Rahmetli anneciğim Tokat’a gelin gelmişti. 1950’li yılların zorlukları ile Denizli’ye gidememişti. Babamla evlendikten sonra bu ikinci memleket ziyareti idi. İlki de yaklaşık on yıl önce ablasının ani vefatı yüzündendi. Şimdi mi? Şimdi keyfe keder ziyarete gidiyorduk. Ana oğul.

Çocukluğum, annemin Denizli’de geçen çocukluk ve gençlik hikâyelerini dinlemekle geçti. Acıpayam, Babadağ, Yatağan civarını, köylerini hiç görmeden ezberledim. Hayal dünyamda oraları şekillendirdim. Oralarda annemin çocukluğuna arkadaş oldu. Kıtlık günlerinin açlığında çocuk anneme ekmek bulup götürdüm. Öksüz ve yetim olduğu için evlâdlık verilen anneme kötü davrananları tenhada sıkıştırıp erik dalından yaptığım sopa ile dövdüm. Hayali ben ile annemin çocukluğunda onu kurtarmak, onu savunmak üzerine kendime masallar uydurdum.

Otobüs hareket etti. Gökyüzüne bakmaktan boynum ağrıdı.

“Anne.”

“Ne var oğlum?”

“Ay!”

“Ne oldu Ay’a?”

“Bana küstü.”

“Niye ne yaptın ki?”

“…”

“Küsmez oğlum. Bulutların arkasına saklanmış dinleniyordur.”

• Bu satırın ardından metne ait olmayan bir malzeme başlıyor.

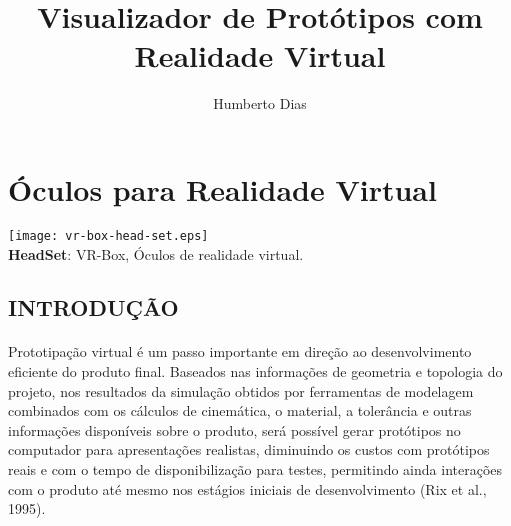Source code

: \documentclass[12pt,a4paper]{article}
\title{Visualizador de Protótipos com Realidade Virtual}
\author{Humberto Dias}
\begin{document}
\maketitle


\singlespacing
 
 
\section{Óculos para Realidade Virtual}

\begin{center}

\texttt{[image: vr-box-head-set.eps]} \\ [1em]
\textbf{HeadSet}: VR-Box, Óculos de realidade virtual.\cite{vr_vbox_head_set}

\end{center}

 
\subsection{INTRODUÇÃO}

\paragraph{}
Prototipação virtual é um passo importante em direção
ao desenvolvimento eficiente do produto final.
Baseados nas informações de geometria e topologia do
projeto, nos resultados da simulação obtidos por
ferramentas de modelagem combinados com os cálculos
de cinemática, o material, a tolerância e outras
informações disponíveis sobre o produto, será possível
gerar protótipos no computador para apresentações
realistas, diminuindo os custos com protótipos reais e
com o tempo de disponibilização para testes, permitindo
ainda interações com o produto até mesmo nos estágios
iniciais de desenvolvimento (Rix et al., 1995).
\end{document}
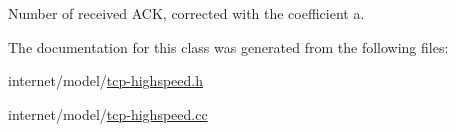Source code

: Number of received A\+CK, corrected with the coefficient a. 



The documentation for this class was generated from the following files\+:\begin{DoxyCompactItemize}
\item 
internet/model/\hyperlink{tcp-highspeed_8h}{tcp-\/highspeed.\+h}\item 
internet/model/\hyperlink{tcp-highspeed_8cc}{tcp-\/highspeed.\+cc}\end{DoxyCompactItemize}
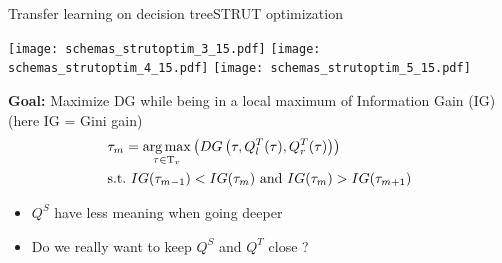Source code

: \begin{frame}{Transfer learning on decision tree}{STRUT optimization}
\begin{minipage}[t]{0.4\linewidth}
    \vspace{0pt}
    \renewcommand{\ratio}{1.0}
    \begin{overprint}
        \texttt{[image: schemas\_strutoptim\_3\_15.pdf]}
        \texttt{[image: schemas\_strutoptim\_4\_15.pdf]}
        \texttt{[image: schemas\_strutoptim\_5\_15.pdf]}
    \end{overprint}
\end{minipage}\hfill
\begin{minipage}[t]{0.55\linewidth}
    \vspace{0pt}
    
    \textbf{Goal: } Maximize DG while being in a local maximum of Information Gain (IG) (here IG = Gini gain)
    \pause \pause \pause
    \begin{align*}
        &\tau_{m} = \operatorname*{arg\,max}_{\tau \in \mathrm{T}_{v}}\left(DG\left(  \tau ,  Q_{l}^{T}(\tau), Q_{r}^{T}(\tau)\right)\right) \\
        &\text{s.t.\ } IG(\tau_{m-1}) < IG(\tau_{m}) \text{ and } IG(\tau_{m}) > IG(\tau_{m+1})
    \end{align*}
    \vspace{1cm}

    \pause
    \begin{itemize}
        \item  $Q^S$ have less meaning when going deeper
        \item  Do we really want to keep $Q^S$ and $Q^T$ close ?
    \end{itemize}
\end{minipage}

\end{frame}

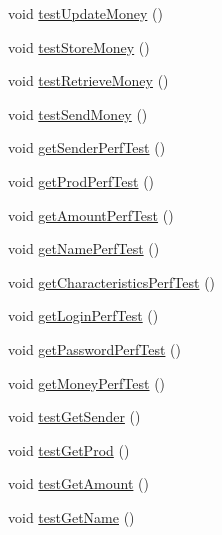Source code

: \begin{DoxyCompactItemize}
\item 
void \hyperlink{classes_1_1deusto_1_1server_1_1_j_unit_test_aaad8cae59ca19f9dba654a12f695dbd0}{test\+Update\+Money} ()
\item 
void \hyperlink{classes_1_1deusto_1_1server_1_1_j_unit_test_a6863eca45b97fd4cce293b9ee705da6f}{test\+Store\+Money} ()
\item 
void \hyperlink{classes_1_1deusto_1_1server_1_1_j_unit_test_acd22c583e2d8276c76df148ddca3d716}{test\+Retrieve\+Money} ()
\item 
void \hyperlink{classes_1_1deusto_1_1server_1_1_j_unit_test_a3d96e27fee6cffb14a0f43b9516c9eb9}{test\+Send\+Money} ()
\item 
void \hyperlink{classes_1_1deusto_1_1server_1_1_j_unit_test_a46253683d4cd22c6501825f126973410}{get\+Sender\+Perf\+Test} ()
\item 
void \hyperlink{classes_1_1deusto_1_1server_1_1_j_unit_test_a1a7020b294376615f6e970c8f333413d}{get\+Prod\+Perf\+Test} ()
\item 
void \hyperlink{classes_1_1deusto_1_1server_1_1_j_unit_test_af8d8ab1be153c202fa1b5210c289cf9e}{get\+Amount\+Perf\+Test} ()
\item 
void \hyperlink{classes_1_1deusto_1_1server_1_1_j_unit_test_af00ff9ebc78b3084cae01b1dc17deac1}{get\+Name\+Perf\+Test} ()
\item 
void \hyperlink{classes_1_1deusto_1_1server_1_1_j_unit_test_a2d03b70c2755220640f1faf9187ff0eb}{get\+Characteristics\+Perf\+Test} ()
\item 
void \hyperlink{classes_1_1deusto_1_1server_1_1_j_unit_test_acc60e1b0408897890a68f8a3e8e7e0f1}{get\+Login\+Perf\+Test} ()
\item 
void \hyperlink{classes_1_1deusto_1_1server_1_1_j_unit_test_a044b003f52f432938d9fee7189f0c7bb}{get\+Password\+Perf\+Test} ()
\item 
void \hyperlink{classes_1_1deusto_1_1server_1_1_j_unit_test_ac6a5f7176a83d86cc6a08663f1552f30}{get\+Money\+Perf\+Test} ()
\item 
void \hyperlink{classes_1_1deusto_1_1server_1_1_j_unit_test_a7f488e3ee6b4751aaffd8ac74edc828d}{test\+Get\+Sender} ()
\item 
void \hyperlink{classes_1_1deusto_1_1server_1_1_j_unit_test_a545a0934031db41d9333d9106c050ae4}{test\+Get\+Prod} ()
\item 
void \hyperlink{classes_1_1deusto_1_1server_1_1_j_unit_test_aad5e9f503b6938b10c7935af68ae99fa}{test\+Get\+Amount} ()
\item 
void \hyperlink{classes_1_1deusto_1_1server_1_1_j_unit_test_a9e4938a911e40d6f36531639482d09a8}{test\+Get\+Name} ()

\end{DoxyCompactItemize}
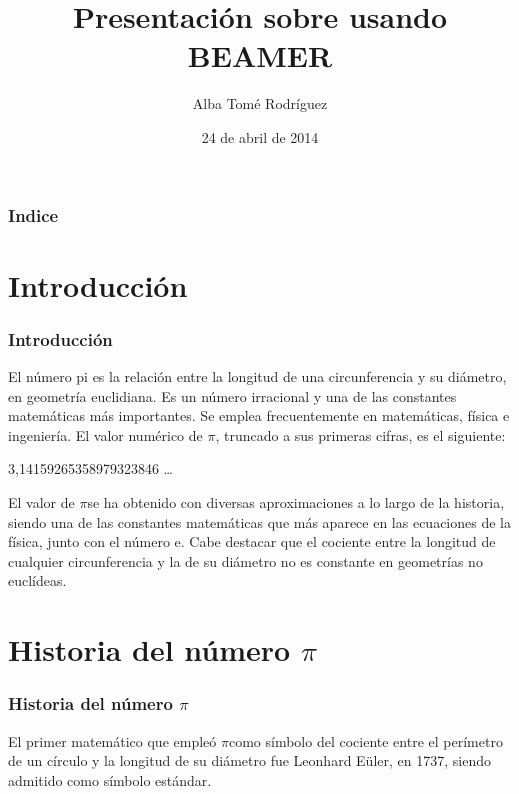 \documentclass{beamer}
\title[Presentación con Beamer]{Presentación sobre \PI usando BEAMER}
\author[Alba]{Alba Tomé Rodríguez}
\institute{ULL}
\date[24-04-2014]{24 de abril de 2014}
\newcommand{\PI}{{$\pi$}}
\begin{document}
\begin{frame}
\titlepage
\end{frame}

\begin{frame}
\frametitle{Indice}
\tableofcontents[pausesections]
\end{frame}

\section{Introducción}

\begin{frame}
\frametitle{Introducción}

El número pi es la relación entre la longitud de una circunferencia y su diámetro, en geometría euclidiana. Es un número irracional y una de las constantes matemáticas más importantes. Se emplea frecuentemente en matemáticas, física e ingeniería. El valor numérico de \PI, truncado a sus primeras cifras, es el siguiente:

\centerline{3,14159265358979323846 \dots}

El valor de \PI se ha obtenido con diversas aproximaciones a lo largo de la historia, siendo una de las constantes matemáticas que más aparece en las ecuaciones de la física, junto con el número e. Cabe destacar que el cociente entre la longitud de cualquier circunferencia y la de su diámetro no es constante en geometrías no euclídeas.


\end{frame}

\section{Historia del número \PI}
\begin{frame}
\frametitle{Historia del número \PI}

El primer matemático que empleó \PI como símbolo del cociente entre el perímetro de un círculo y la longitud de su diámetro fue Leonhard Eüler, en 1737, siendo admitido como símbolo estándar.
\end{frame}
\end{document}
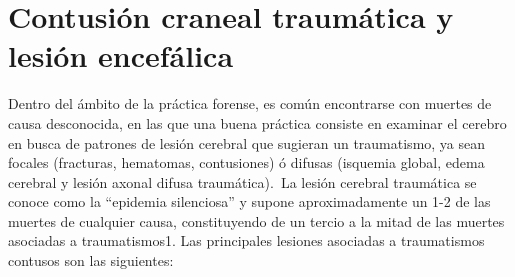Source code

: \section{Contusión craneal traumática y lesión encefálica}
Dentro del ámbito de la práctica forense, es común encontrarse con muertes de causa desconocida, en las que una buena práctica consiste en examinar el cerebro en busca de patrones de lesión cerebral que sugieran un traumatismo, ya sean focales (fracturas, hematomas, contusiones) ó difusas (isquemia global, edema cerebral y lesión axonal difusa traumática).\
La lesión cerebral traumática se conoce como la “epidemia silenciosa” y supone aproximadamente un 1-2 de las muertes de cualquier causa, constituyendo de un tercio a la mitad de las muertes asociadas a traumatismos1. Las principales lesiones asociadas a traumatismos contusos son las siguientes:\
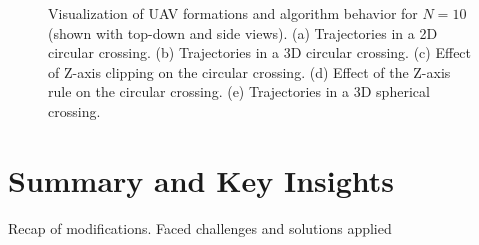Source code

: \begin{figure}[H]
{                \label{fig:n_10_circle_z_rule}
            }
            \par\medskip
            \caption{
                Visualization of UAV formations and algorithm behavior for $N=10$ (shown with top-down and side views). 
                (a) Trajectories in a 2D circular crossing. 
                (b) Trajectories in a 3D circular crossing. 
                (c) Effect of Z-axis clipping on the circular crossing. 
                (d) Effect of the Z-axis rule on the circular crossing. 
                (e) Trajectories in a 3D spherical crossing.
            }
            \label{fig:trajectories}
        \end{figure}


            
\section{Summary and Key Insights}
    Recap of modifications. Faced challenges and solutions applied
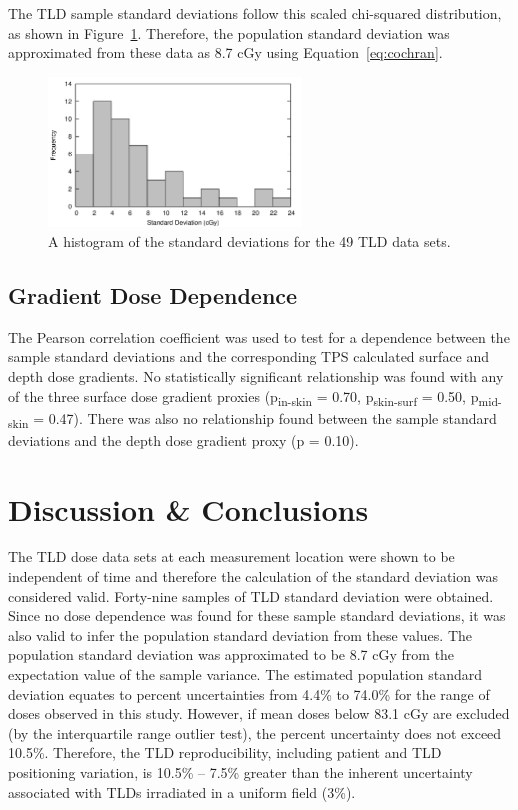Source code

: The TLD sample standard deviations follow this scaled chi-squared distribution, as shown in Figure~\ref{fig:p5-stdev_histogram}. Therefore, the population standard deviation was approximated from these data as 8.7 cGy using Equation~\ref{eq:cochran}.

\begin{figure}
	\centering \includegraphics[width=0.6\textwidth]{figures/p5-stdev_histogram.png}
	\caption[A histogram of the standard deviations for the 49 TLD data sets]{\label{fig:p5-stdev_histogram}A histogram of the standard deviations for the 49 TLD data sets.}
\end{figure}

\subsection{Gradient Dose Dependence}
The Pearson correlation coefficient was used to test for a dependence between the sample standard deviations and the corresponding TPS calculated surface and depth dose gradients. No statistically significant relationship was found with any of the three surface dose gradient proxies (p\textsubscript{in-skin} = 0.70, p\textsubscript{skin-surf} = 0.50, p\textsubscript{mid-skin} = 0.47). There was also no relationship found between the sample standard deviations and the depth dose gradient proxy (p = 0.10).

\section{Discussion \& Conclusions}
The TLD dose data sets at each measurement location were shown to be independent of time and therefore the calculation of the standard deviation was considered valid. Forty-nine samples of TLD standard deviation were obtained. Since no dose dependence was found for these sample standard deviations, it was also valid to infer the population standard deviation from these values. The population standard deviation was approximated to be 8.7 cGy from the expectation value of the sample variance. The estimated population standard deviation equates to percent uncertainties from 4.4\% to 74.0\% for the range of doses observed in this study. However, if mean doses below 83.1 cGy are excluded (by the interquartile range outlier test), the percent uncertainty does not exceed 10.5\%. Therefore, the TLD reproducibility, including patient and TLD positioning variation, is 10.5\% -- 7.5\% greater than the inherent uncertainty associated with TLDs irradiated in a uniform field (3\%).

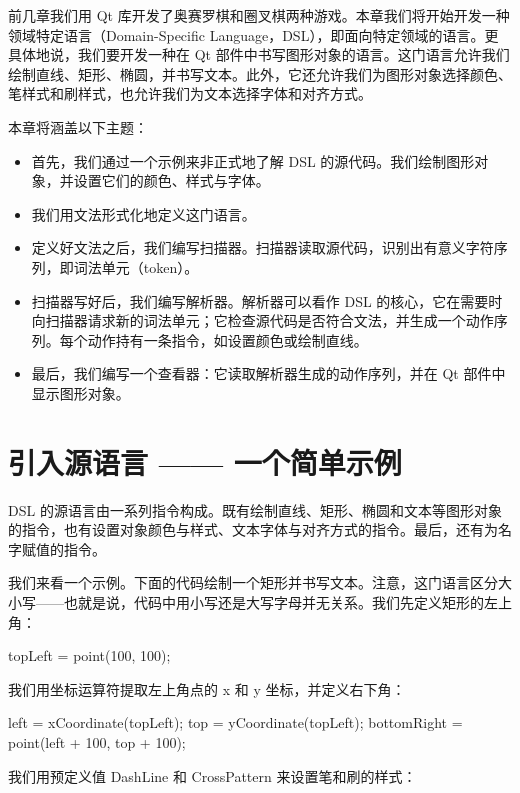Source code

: \renewcommand{\codeInset}{63bp}
前几章我们用 Qt 库开发了奥赛罗棋和圈叉棋两种游戏。本章我们将开始开发一种领域特定语言（Domain-Specific Language，DSL），即面向特定领域的语言。更具体地说，我们要开发一种在 Qt 部件中书写图形对象的语言。这门语言允许我们绘制直线、矩形、椭圆，并书写文本。此外，它还允许我们为图形对象选择颜色、笔样式和刷样式，也允许我们为文本选择字体和对齐方式。

本章将涵盖以下主题：

\begin{itemize}
\item 首先，我们通过一个示例来非正式地了解 DSL 的源代码。我们绘制图形对象，并设置它们的颜色、样式与字体。
\item 我们用文法形式化地定义这门语言。
\item 定义好文法之后，我们编写扫描器。扫描器读取源代码，识别出有意义字符序列，即词法单元（token）。
\item 扫描器写好后，我们编写解析器。解析器可以看作 DSL 的核心，它在需要时向扫描器请求新的词法单元；它检查源代码是否符合文法，并生成一个动作序列。每个动作持有一条指令，如设置颜色或绘制直线。
\item 最后，我们编写一个查看器：它读取解析器生成的动作序列，并在 Qt 部件中显示图形对象。
\end{itemize}

\section{引入源语言 —— 一个简单示例}

DSL 的源语言由一系列指令构成。既有绘制直线、矩形、椭圆和文本等图形对象的指令，也有设置对象颜色与样式、文本字体与对齐方式的指令。最后，还有为名字赋值的指令。

我们来看一个示例。下面的代码绘制一个矩形并书写文本。注意，这门语言区分大小写——也就是说，代码中用小写还是大写字母并无关系。我们先定义矩形的左上角：

\begin{codebox}
topLeft = point(100, 100);
\end{codebox}

我们用坐标运算符提取左上角点的 x 和 y 坐标，并定义右下角：

\begin{codebox}
left = xCoordinate(topLeft);
top = yCoordinate(topLeft);
bottomRight = point(left + 100, top + 100);
\end{codebox}

我们用预定义值 DashLine 和 CrossPattern 来设置笔和刷的样式：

Bulutların arkasına mı saklanmış. Acaba bulutlar beni şikâyet mi ediyor?

Uyumuşum. Defalarca uyanıp, defalarca uyandıktan sonra Denizli’ye varmışız.  Otobüsten indiğimizde gündüz vakti idi. Gözlerim bulutlarda. Ay Tokat’ta kalmıştı. Denizli’ye gelmemişti. Artık Ay’ı hiç göremeyecektim. Akrabalar ve onların yaşıtım çocuklarının ilgileri de yüzümü güldürmüyordu.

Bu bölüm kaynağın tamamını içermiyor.